Thank you to all our witnesses for being here today.
As you can see just by your colleagues at the table, this is an incredibly diverse piece of legislation. The five of you would not normally appear before a House of Commons committee together, because we are going right through the gamut here from veterans' issues to the temporary foreign worker program to manufacturing to food. The challenges we have with the process you are now involved in are with the massive and complex nature of this legislation in an omnibus bill.
The challenge we'll have here today—and I won't take up any more time on this—is that in order to understand what the implications are, committee members from all sides of the House, I would say, are somewhat incapable of anticipating what the impacts are going to be for everything from temporary foreign workers all the way through to our veterans. We'll try, but I remove any expectation that the House of Commons is doing a thorough job. That's not possible. We also exist under time limitations.
Mr. Worswick, I want to start with you. Much has been made of the temporary foreign worker program and the potential abuses, as you talked about. We do see these things probably by a minority of employers who are abusing the system, and I mean that in both ways. One is gaming the system to replace Canadians with temporary foreign workers, because, for various reasons, they prefer having temporary foreign workers to giving a job to Canadians.
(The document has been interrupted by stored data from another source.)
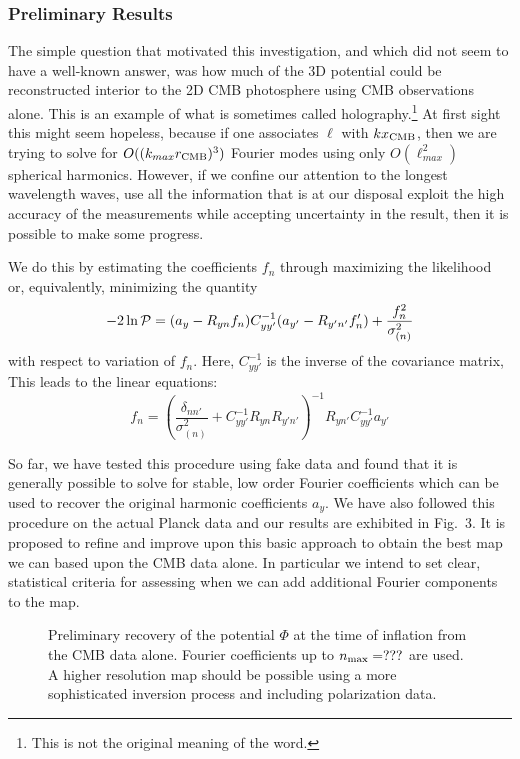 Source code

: \documentclass[psfig,11pt]{article}
\begin{document}
\subsubsection{Preliminary Results}
The simple question that motivated this investigation, and which did not seem to have a well-known answer, was how much of the 3D potential could be reconstructed interior to the 2D CMB photosphere using CMB observations alone. This is an example of what is sometimes called holography.\footnote{This is not the original meaning of the word.}  At first sight this might seem hopeless, because if one associates $\ell$ with $kx_{\rm CMB}$, then we are trying to solve for $O((k_{max}r_{\rm CMB})^3)$ Fourier modes using only $O(\ell_{max}^2)$ spherical harmonics. However, if we confine our attention to the longest wavelength waves, use all the information that is at our disposal exploit the high accuracy of the measurements while accepting uncertainty in the result, then it is possible to make some progress.

We do this by estimating the coefficients $f_n$ through maximizing the likelihood or, equivalently, minimizing the quantity 
\begin{equation}
-2\ln{\cal P}=(a_y-R_{yn}f_n)C_{yy'}^{-1}(a_{y'}-R_{y'n'}f_n')+\frac{f_n^2}{\sigma_{(n)}^2}
\end{equation}
with respect to variation of $f_n$. Here, $C_{yy'}^{-1}$ is the inverse of the covariance matrix, This leads to the linear equations:
\begin{equation}
f_n=\left(\frac{\delta_{nn'}}{\sigma_{(n)}^2}+C_{yy'}^{-1}R_{yn}R_{y'n'}\right)^{-1}R_{yn'}C_{yy'}^{-1}a_{y'}
\end{equation}

So far, we have tested this procedure using fake data and found that it is generally possible to solve for stable, low order Fourier coefficients which can be used to recover the original harmonic coefficients $a_y$. We have also followed this procedure on the actual Planck data and our results are exhibited in Fig.~3. It is proposed to refine and improve upon this basic approach to obtain the best map we can based upon the CMB data alone. In particular we intend to set clear, statistical criteria for assessing when we can add additional Fourier components to the map. 
\begin{figure}[t]
\centering
\caption{Preliminary recovery of the potential $\Phi$ at the time of inflation from the CMB data alone. Fourier coefficients up to $n_{\rm max}=???$ are used. A higher resolution map should be possible using a more sophisticated inversion process and including polarization data.}
\end{figure}
\end{document}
The second side of abuse is abusing the workers themselves. There seem to be opportunities, given the way the program is drawn up right now, for temporary foreign workers to be abused by unscrupulous employers, whatever the number.
Can you offer a fix on the first part that would prevent employers from gaming the system? We saw that with HD Mining, and we have seen it with a number of examples that have made the news. As the current program is designed, it just seems too easy to simply make an “effort” to find a Canadian—not really try—and then simply bring in temporary foreign workers, which was the intention of the employer from the start.